### EXERCISE DIRECTIONS
From the data below, tally each line that has "Usage" in it, then give that tally without comment.

### DATA EXTRACTS
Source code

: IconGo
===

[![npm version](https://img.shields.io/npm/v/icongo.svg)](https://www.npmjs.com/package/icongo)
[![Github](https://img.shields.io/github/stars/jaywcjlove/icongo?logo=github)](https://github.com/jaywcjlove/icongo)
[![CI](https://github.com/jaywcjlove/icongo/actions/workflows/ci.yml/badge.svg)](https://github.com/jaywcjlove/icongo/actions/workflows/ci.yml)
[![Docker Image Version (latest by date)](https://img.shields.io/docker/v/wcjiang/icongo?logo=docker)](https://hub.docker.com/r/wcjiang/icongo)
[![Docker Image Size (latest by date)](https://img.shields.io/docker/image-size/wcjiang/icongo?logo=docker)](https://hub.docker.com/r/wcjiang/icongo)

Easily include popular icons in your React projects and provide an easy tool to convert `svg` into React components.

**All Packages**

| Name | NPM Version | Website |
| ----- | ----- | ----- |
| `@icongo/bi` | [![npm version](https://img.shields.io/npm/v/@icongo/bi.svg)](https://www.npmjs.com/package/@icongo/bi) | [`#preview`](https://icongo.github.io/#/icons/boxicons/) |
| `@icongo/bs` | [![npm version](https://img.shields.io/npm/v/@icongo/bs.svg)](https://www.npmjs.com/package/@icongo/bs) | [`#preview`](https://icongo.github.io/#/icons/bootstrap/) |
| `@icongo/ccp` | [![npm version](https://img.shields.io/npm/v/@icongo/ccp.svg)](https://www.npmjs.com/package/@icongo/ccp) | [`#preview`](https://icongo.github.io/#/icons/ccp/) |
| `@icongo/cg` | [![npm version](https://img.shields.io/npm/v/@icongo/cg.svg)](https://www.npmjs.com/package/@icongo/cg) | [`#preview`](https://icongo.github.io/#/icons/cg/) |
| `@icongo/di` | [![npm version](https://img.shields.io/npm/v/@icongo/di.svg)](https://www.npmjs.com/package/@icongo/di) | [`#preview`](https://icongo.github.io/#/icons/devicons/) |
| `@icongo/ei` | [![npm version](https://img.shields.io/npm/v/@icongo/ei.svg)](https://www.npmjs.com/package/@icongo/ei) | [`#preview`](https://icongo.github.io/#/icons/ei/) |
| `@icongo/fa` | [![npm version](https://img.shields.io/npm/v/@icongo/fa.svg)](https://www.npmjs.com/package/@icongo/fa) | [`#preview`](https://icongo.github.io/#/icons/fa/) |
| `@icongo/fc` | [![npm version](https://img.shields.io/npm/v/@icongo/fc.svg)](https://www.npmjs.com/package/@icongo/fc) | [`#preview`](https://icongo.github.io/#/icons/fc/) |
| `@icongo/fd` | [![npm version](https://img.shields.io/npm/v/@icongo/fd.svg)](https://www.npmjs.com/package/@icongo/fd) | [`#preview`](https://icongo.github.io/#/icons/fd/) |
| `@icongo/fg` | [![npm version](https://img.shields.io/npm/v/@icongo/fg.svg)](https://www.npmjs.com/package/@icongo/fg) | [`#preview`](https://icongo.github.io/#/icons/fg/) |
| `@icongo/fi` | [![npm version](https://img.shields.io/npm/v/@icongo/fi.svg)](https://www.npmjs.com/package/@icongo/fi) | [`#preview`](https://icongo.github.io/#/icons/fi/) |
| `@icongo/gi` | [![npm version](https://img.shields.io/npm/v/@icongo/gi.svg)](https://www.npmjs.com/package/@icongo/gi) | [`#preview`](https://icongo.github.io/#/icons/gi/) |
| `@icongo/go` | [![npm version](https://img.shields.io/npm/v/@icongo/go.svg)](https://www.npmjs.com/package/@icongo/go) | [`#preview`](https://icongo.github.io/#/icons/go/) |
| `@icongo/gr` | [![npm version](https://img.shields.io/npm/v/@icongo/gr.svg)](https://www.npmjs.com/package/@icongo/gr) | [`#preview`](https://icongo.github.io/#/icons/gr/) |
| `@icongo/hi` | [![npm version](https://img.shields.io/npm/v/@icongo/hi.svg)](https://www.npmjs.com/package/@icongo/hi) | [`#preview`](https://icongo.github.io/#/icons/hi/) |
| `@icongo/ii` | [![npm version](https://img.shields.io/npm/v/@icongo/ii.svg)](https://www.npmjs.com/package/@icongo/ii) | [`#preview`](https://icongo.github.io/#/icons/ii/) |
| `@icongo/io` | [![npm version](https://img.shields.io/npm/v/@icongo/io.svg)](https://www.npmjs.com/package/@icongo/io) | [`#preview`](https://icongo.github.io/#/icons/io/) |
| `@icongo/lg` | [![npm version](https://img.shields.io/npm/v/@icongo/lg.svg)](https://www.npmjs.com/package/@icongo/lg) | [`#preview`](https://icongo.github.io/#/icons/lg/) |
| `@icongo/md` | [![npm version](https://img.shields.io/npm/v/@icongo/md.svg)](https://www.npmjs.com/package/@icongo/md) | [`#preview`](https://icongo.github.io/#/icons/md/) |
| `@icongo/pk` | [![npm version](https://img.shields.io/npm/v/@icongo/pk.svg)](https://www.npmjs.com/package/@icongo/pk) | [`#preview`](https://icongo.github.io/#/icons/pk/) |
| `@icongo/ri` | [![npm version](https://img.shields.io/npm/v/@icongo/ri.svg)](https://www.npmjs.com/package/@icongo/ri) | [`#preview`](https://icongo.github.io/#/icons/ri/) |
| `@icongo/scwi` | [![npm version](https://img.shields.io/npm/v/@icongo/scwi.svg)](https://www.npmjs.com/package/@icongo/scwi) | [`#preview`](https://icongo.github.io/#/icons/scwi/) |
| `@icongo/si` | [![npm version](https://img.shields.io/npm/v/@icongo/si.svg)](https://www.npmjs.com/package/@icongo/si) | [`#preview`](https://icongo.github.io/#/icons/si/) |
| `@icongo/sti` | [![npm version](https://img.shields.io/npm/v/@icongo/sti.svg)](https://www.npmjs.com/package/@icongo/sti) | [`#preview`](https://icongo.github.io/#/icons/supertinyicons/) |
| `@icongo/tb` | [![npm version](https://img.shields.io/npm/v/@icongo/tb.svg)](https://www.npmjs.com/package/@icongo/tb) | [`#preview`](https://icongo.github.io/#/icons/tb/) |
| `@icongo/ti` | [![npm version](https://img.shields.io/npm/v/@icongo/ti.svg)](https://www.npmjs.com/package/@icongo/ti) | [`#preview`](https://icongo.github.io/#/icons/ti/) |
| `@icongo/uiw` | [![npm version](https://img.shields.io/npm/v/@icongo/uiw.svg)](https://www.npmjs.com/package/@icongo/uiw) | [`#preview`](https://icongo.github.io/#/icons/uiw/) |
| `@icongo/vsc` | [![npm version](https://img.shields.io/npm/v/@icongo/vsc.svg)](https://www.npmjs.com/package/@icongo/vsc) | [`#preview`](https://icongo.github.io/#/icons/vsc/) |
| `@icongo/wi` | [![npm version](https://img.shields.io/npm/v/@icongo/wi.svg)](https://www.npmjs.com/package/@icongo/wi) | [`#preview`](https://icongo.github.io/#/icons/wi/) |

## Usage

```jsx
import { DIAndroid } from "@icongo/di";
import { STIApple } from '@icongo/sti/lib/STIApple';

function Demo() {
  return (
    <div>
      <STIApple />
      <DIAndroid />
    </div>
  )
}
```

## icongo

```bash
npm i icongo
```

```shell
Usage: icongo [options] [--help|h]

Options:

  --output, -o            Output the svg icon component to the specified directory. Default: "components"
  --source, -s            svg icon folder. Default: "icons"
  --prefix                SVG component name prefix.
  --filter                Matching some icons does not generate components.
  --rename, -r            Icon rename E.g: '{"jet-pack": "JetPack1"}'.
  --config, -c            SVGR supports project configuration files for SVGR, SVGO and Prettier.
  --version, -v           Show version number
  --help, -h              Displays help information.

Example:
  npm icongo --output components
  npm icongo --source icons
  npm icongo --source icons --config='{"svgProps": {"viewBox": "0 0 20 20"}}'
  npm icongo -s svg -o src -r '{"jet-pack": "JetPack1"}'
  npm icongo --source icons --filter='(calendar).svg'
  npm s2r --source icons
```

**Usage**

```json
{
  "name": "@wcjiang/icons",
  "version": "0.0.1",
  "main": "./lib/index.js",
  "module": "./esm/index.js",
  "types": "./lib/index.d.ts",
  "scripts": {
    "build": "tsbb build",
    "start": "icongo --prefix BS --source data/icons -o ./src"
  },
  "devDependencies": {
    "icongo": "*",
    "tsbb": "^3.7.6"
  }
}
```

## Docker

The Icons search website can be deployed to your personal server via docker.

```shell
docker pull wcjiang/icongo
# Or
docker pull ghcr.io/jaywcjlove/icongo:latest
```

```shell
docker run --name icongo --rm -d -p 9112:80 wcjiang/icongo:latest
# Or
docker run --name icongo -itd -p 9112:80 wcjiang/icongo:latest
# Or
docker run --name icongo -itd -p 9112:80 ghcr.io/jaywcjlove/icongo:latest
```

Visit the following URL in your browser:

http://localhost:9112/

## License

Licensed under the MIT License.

### SOLUTION
3